[Source data]
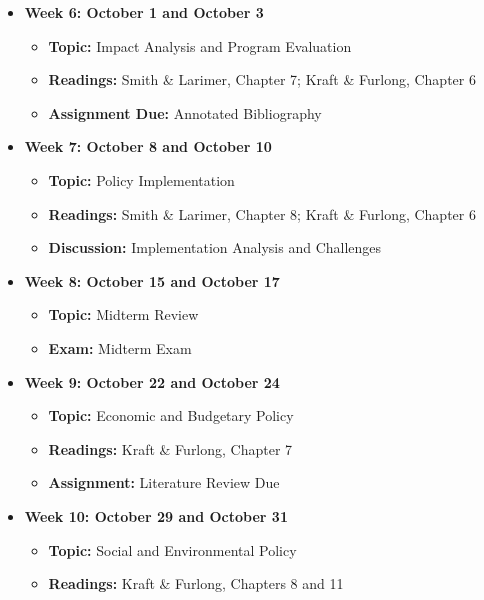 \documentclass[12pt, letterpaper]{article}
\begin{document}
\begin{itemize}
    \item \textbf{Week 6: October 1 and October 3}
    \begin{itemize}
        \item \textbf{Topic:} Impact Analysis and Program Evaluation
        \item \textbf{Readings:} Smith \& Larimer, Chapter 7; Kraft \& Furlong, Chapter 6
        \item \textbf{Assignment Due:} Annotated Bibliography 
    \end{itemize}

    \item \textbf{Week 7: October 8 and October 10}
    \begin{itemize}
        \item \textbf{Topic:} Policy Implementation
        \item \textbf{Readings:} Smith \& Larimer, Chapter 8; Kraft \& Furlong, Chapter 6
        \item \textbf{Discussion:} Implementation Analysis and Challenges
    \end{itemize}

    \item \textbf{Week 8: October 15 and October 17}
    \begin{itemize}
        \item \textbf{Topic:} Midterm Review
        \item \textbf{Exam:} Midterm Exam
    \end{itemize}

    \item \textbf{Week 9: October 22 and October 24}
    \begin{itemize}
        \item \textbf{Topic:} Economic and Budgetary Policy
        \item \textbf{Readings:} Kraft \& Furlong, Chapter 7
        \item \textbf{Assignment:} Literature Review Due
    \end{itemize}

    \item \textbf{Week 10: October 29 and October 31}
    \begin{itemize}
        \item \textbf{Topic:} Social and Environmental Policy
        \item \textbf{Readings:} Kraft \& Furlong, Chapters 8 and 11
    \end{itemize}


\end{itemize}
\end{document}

* * *

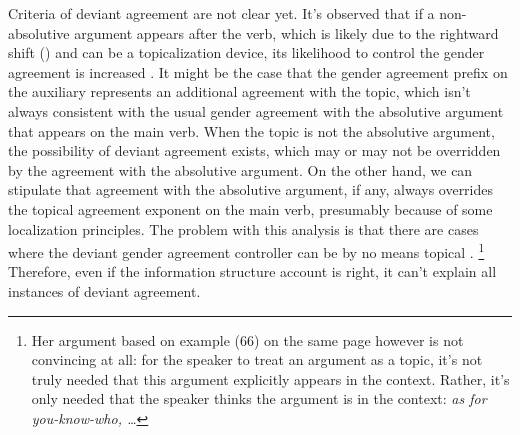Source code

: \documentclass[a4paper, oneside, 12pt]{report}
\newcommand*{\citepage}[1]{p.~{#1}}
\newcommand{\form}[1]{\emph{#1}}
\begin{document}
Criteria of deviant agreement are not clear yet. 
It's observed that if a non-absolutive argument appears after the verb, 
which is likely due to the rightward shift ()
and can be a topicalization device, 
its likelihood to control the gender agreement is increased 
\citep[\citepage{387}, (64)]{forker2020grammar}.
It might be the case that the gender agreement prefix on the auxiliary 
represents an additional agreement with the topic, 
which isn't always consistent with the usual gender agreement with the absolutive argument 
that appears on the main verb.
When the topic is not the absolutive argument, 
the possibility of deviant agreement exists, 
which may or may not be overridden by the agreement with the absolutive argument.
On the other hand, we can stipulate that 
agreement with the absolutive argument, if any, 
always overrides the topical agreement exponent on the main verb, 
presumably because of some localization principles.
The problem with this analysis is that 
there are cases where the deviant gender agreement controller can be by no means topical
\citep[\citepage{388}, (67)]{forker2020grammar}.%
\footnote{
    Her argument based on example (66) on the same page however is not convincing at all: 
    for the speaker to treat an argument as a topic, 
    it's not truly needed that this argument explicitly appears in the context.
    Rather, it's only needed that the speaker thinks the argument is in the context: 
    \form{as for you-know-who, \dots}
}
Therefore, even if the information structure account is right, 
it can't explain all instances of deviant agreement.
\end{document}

■ What to work on ■
Only lines of the data holding the word "Midterm" go in the answer. Please copy each of them.

■ Response to this task ■
        \item \textbf{Topic:} Midterm Review
        \item \textbf{Exam:} Midterm Exam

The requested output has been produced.